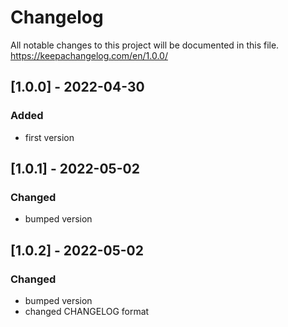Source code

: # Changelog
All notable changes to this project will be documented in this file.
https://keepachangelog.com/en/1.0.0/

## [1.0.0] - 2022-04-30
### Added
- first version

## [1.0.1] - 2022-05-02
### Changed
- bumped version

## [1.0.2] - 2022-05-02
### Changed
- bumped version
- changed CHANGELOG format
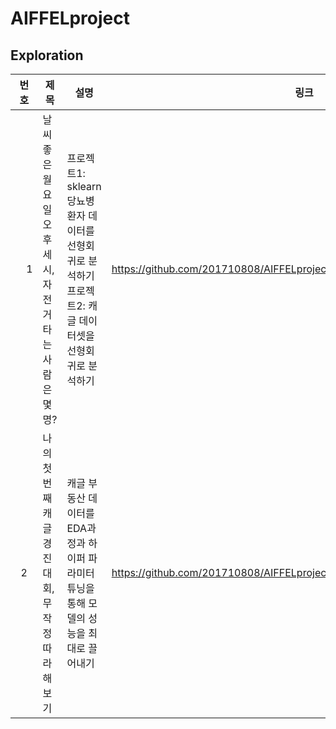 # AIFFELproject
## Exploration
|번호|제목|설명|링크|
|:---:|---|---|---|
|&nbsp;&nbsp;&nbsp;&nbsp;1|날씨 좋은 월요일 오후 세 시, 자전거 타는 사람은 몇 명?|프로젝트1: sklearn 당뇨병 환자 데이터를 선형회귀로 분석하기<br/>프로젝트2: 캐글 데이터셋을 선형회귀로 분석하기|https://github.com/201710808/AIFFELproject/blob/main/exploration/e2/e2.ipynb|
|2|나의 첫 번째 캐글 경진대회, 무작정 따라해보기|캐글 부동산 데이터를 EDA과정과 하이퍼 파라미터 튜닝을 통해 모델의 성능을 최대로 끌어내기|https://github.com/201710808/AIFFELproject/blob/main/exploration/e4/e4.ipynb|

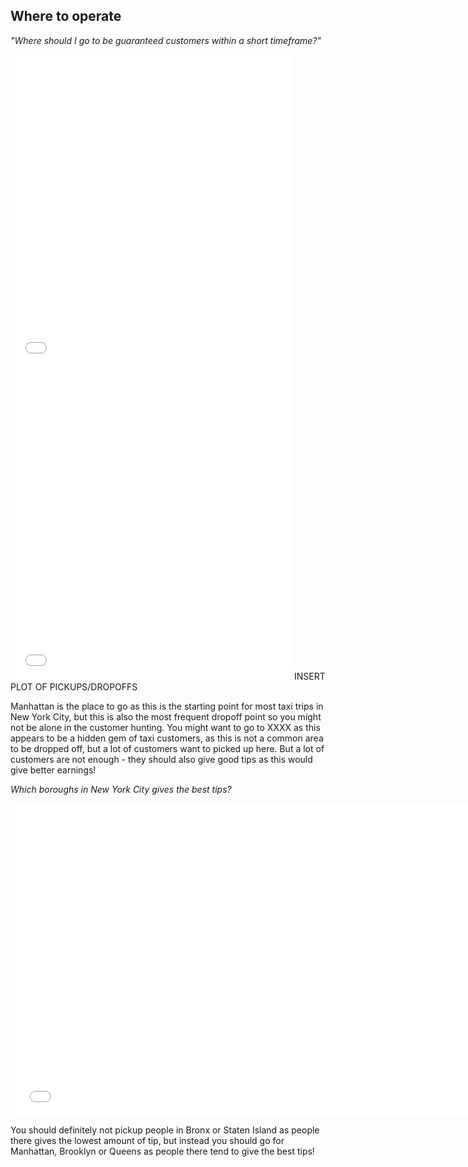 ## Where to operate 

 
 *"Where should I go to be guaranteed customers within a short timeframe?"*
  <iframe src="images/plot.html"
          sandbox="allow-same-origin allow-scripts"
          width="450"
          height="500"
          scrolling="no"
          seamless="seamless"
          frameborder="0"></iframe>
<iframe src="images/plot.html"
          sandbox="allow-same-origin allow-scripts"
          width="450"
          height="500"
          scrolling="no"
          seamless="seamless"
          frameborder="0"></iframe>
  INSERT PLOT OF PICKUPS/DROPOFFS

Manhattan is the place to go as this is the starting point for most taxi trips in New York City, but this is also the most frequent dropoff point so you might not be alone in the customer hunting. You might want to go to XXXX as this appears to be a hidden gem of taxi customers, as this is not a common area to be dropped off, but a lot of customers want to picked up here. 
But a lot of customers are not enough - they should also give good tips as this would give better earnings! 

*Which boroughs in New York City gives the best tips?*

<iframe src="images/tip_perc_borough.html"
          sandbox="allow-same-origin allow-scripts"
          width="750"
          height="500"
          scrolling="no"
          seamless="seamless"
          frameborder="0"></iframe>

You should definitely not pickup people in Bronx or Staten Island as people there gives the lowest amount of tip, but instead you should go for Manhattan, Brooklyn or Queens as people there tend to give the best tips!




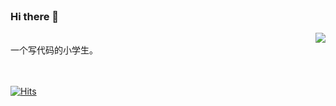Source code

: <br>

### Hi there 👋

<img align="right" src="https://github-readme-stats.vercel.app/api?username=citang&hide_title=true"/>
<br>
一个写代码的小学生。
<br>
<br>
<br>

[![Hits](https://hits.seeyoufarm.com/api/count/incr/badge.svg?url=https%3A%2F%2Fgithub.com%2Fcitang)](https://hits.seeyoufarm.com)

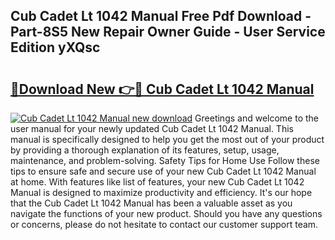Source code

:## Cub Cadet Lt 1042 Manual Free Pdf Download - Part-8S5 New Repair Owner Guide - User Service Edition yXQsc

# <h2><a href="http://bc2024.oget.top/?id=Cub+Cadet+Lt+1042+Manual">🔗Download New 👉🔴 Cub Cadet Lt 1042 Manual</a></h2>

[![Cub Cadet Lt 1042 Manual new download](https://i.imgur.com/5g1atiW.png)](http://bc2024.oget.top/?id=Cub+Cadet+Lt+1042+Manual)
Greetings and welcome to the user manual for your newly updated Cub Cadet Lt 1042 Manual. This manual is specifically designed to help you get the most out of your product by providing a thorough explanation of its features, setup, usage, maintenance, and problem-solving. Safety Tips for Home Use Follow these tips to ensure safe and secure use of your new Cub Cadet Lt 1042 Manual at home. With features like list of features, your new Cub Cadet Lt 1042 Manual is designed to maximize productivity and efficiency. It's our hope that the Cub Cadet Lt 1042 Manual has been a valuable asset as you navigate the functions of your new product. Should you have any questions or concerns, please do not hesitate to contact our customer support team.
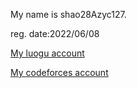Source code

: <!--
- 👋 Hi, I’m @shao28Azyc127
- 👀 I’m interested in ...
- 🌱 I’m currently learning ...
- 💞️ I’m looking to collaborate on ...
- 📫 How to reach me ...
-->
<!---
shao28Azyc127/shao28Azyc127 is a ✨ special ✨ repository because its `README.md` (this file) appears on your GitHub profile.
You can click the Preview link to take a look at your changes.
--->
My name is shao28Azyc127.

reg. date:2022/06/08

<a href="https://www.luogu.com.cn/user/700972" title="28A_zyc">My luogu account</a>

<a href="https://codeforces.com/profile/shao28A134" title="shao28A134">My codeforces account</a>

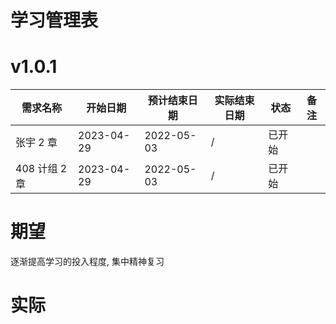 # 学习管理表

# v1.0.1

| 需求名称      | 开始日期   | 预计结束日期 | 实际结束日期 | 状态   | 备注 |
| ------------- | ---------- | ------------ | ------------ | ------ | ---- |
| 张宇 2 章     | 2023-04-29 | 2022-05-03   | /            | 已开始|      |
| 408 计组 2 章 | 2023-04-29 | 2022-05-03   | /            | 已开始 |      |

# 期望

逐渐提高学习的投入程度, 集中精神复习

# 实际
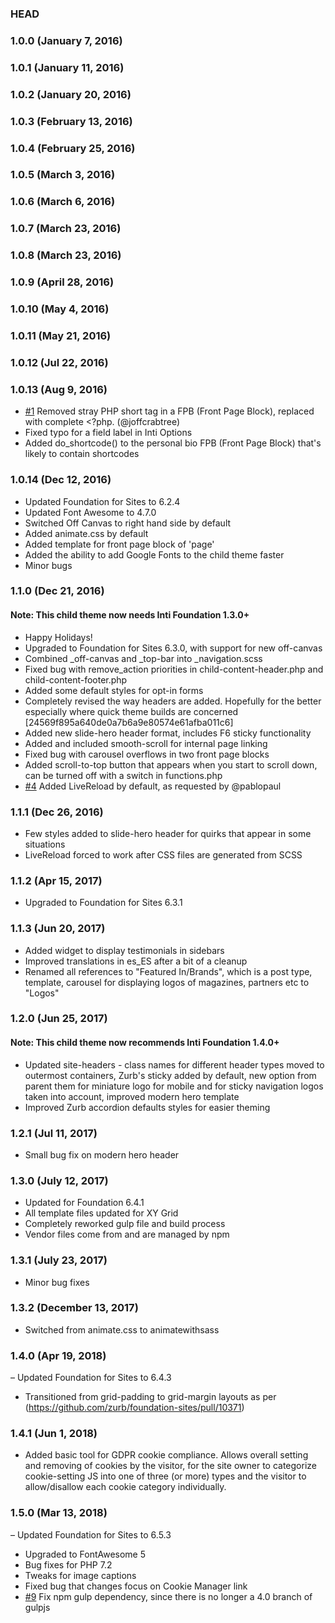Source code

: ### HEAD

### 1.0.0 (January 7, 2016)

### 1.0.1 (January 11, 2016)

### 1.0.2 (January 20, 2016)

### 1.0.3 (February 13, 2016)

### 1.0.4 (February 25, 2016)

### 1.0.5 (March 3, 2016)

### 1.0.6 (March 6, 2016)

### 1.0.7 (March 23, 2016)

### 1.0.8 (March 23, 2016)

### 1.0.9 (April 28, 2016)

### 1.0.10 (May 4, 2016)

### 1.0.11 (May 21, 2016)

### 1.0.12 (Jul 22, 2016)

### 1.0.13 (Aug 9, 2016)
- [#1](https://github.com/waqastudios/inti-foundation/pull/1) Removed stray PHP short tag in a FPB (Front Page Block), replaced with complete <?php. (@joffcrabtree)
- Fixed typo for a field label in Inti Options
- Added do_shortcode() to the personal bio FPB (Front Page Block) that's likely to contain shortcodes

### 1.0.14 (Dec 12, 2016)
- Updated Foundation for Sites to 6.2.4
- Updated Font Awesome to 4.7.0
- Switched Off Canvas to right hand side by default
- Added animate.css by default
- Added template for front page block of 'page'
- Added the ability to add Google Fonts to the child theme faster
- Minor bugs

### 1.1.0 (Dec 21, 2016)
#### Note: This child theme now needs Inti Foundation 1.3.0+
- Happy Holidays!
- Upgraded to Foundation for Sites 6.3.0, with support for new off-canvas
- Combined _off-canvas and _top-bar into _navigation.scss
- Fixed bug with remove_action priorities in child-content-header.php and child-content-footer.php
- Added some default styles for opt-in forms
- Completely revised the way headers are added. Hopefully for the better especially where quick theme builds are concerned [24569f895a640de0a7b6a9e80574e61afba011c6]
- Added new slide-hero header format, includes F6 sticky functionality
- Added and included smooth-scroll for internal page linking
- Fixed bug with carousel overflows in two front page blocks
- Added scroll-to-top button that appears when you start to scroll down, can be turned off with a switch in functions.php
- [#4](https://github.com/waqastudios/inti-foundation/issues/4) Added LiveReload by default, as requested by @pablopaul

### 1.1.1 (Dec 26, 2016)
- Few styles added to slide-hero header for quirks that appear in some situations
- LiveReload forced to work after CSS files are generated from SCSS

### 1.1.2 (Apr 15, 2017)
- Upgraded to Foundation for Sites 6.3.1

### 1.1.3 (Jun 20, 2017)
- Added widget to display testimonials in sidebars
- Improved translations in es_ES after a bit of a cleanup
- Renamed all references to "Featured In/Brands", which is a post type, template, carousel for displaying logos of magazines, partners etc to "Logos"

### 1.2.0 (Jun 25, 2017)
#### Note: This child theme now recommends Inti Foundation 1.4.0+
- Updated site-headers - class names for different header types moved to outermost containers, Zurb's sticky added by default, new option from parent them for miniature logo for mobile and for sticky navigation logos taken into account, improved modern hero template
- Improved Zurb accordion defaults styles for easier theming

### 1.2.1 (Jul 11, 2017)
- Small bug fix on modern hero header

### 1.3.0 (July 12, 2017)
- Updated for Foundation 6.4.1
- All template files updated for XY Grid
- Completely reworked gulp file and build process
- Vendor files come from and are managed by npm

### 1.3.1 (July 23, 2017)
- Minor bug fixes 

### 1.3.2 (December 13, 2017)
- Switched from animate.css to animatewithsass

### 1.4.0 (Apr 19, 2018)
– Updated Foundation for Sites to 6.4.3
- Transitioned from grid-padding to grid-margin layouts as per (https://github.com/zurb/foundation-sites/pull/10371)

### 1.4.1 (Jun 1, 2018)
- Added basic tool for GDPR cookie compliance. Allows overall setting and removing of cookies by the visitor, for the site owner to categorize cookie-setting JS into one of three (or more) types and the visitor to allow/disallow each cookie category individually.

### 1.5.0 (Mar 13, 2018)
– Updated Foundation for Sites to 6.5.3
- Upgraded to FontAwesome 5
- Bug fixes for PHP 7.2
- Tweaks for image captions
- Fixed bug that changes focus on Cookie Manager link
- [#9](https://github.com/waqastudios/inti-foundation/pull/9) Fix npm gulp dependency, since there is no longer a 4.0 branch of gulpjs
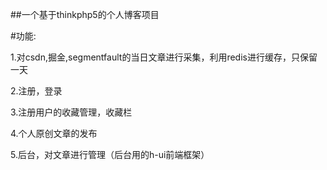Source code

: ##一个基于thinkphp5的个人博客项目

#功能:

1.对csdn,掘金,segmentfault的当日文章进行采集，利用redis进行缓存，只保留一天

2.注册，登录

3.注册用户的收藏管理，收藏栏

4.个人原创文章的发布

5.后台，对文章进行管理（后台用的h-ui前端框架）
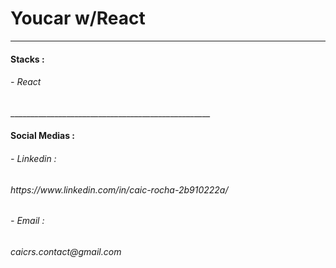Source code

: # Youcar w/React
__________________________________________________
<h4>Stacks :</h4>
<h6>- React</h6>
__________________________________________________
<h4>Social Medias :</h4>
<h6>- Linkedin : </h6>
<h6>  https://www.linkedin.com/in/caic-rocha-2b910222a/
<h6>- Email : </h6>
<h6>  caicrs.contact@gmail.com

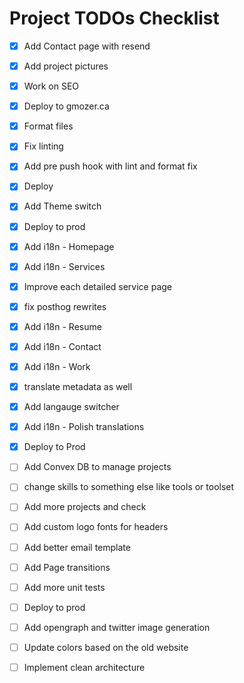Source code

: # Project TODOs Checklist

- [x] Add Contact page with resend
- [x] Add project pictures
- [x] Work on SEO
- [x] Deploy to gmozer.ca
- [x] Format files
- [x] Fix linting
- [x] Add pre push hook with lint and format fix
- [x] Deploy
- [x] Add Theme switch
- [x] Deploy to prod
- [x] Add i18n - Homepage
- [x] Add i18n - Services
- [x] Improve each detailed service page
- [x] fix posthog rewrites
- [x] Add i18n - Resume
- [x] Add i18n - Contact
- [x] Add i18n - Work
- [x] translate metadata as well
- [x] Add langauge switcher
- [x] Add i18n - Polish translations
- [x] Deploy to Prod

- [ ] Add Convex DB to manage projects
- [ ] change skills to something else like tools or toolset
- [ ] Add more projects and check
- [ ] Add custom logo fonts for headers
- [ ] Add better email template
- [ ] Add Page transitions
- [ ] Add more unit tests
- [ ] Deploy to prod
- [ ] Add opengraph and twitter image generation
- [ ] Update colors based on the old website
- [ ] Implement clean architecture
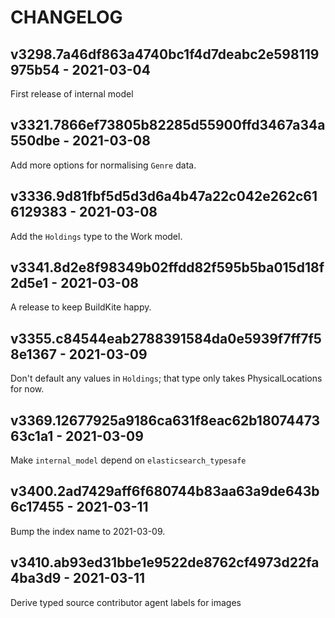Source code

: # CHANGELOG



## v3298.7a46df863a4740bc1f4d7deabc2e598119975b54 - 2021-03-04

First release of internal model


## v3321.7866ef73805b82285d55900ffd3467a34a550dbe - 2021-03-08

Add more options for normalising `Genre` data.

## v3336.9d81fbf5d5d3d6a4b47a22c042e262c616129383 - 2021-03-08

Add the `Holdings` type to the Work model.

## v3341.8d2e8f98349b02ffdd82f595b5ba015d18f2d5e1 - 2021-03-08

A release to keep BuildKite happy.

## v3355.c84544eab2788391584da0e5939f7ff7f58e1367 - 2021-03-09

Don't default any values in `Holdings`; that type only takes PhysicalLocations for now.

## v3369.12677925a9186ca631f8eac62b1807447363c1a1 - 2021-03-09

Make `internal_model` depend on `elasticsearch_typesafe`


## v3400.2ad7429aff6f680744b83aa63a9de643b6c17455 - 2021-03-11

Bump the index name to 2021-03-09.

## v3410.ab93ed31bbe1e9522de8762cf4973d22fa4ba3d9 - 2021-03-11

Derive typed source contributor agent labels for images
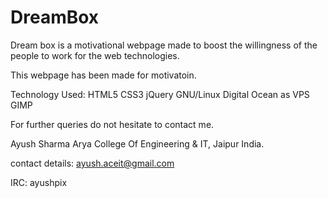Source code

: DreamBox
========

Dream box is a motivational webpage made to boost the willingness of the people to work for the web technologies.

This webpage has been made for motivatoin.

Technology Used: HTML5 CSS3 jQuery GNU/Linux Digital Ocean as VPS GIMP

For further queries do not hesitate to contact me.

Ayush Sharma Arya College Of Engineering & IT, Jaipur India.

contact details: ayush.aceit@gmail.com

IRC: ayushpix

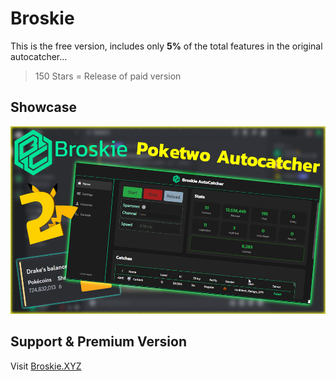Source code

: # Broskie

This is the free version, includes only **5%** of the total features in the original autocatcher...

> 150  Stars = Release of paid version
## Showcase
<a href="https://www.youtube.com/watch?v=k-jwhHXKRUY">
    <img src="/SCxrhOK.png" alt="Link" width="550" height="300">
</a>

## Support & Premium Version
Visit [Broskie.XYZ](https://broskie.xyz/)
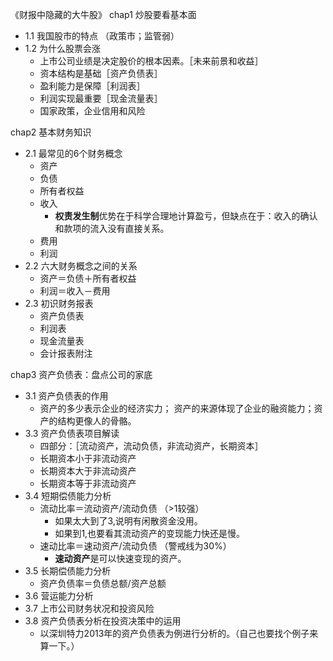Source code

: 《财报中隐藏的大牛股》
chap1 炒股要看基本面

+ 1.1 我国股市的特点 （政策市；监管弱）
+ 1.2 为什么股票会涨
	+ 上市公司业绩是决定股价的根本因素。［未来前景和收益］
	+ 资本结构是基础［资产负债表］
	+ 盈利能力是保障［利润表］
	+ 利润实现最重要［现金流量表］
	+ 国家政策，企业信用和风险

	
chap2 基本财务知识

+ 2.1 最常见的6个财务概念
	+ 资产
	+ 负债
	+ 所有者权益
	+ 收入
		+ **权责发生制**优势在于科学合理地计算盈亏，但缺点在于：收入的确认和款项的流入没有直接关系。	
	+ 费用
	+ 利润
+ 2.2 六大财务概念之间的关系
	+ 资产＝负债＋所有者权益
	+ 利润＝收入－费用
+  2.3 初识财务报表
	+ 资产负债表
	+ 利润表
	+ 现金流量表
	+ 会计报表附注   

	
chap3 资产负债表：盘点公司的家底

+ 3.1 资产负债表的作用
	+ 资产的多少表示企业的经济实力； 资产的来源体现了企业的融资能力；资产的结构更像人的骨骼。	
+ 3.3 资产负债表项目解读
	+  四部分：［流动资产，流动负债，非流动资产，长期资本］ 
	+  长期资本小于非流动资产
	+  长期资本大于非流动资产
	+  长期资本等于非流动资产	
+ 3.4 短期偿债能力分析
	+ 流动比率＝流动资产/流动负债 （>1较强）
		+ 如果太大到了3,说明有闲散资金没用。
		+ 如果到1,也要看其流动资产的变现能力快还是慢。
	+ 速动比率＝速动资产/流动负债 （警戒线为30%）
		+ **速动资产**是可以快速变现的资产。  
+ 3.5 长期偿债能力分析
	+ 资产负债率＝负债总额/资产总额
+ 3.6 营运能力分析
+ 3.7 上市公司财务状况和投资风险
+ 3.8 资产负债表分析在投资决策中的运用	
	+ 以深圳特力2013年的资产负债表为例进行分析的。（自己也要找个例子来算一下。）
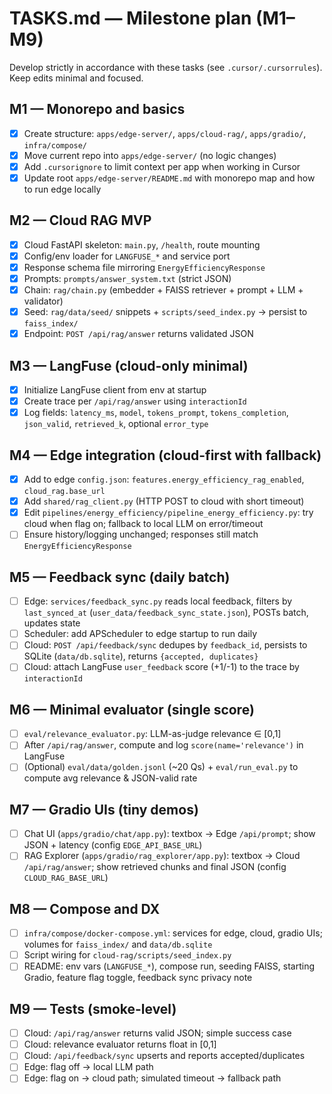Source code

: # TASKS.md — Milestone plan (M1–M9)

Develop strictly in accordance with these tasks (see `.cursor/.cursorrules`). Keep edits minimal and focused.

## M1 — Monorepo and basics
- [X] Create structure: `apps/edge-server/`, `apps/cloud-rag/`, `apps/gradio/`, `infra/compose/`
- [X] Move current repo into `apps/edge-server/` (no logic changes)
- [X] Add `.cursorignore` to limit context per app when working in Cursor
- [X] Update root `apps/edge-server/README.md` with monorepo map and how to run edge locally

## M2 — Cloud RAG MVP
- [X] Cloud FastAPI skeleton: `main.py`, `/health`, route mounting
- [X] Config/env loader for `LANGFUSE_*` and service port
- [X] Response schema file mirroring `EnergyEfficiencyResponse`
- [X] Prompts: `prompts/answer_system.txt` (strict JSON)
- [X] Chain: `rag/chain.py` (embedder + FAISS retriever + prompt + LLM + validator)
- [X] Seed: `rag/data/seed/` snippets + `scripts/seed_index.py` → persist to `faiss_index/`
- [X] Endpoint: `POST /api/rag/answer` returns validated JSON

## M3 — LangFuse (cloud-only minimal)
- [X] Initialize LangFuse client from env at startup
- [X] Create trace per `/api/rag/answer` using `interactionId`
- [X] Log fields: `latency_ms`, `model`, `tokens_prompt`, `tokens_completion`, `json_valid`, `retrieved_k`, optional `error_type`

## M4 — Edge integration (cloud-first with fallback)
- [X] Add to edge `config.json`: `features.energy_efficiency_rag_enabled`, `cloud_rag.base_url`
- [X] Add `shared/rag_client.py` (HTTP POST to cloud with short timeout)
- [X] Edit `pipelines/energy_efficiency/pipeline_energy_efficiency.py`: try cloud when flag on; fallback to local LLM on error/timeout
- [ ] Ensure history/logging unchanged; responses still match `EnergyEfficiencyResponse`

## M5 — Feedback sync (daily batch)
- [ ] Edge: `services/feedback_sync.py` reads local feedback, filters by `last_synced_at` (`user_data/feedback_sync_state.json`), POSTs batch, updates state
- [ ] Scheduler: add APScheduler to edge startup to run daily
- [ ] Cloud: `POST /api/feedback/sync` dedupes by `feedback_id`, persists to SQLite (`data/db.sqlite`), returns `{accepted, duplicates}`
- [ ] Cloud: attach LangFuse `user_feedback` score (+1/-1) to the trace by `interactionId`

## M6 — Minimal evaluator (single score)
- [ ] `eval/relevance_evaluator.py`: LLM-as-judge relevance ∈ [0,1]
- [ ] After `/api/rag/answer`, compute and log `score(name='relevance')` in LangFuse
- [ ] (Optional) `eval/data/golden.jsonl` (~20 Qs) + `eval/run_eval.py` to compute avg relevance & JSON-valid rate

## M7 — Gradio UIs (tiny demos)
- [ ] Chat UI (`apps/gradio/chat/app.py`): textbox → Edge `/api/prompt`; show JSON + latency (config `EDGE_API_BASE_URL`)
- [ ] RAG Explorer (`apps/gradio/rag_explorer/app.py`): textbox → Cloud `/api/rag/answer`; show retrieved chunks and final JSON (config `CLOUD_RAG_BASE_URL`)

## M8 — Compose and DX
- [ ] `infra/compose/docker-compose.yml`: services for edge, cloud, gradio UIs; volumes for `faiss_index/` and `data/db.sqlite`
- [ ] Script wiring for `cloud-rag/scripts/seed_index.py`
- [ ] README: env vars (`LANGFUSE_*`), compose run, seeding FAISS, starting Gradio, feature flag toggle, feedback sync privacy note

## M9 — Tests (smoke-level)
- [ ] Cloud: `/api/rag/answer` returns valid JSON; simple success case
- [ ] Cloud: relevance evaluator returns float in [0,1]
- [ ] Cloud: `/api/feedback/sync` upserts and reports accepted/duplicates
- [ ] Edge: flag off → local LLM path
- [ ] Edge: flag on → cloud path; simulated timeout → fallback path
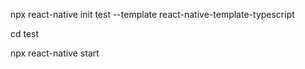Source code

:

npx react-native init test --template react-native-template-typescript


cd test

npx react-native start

○ ○ ○

Counting only lines that contain "also", say how many there are in the material above, and add nothing.

2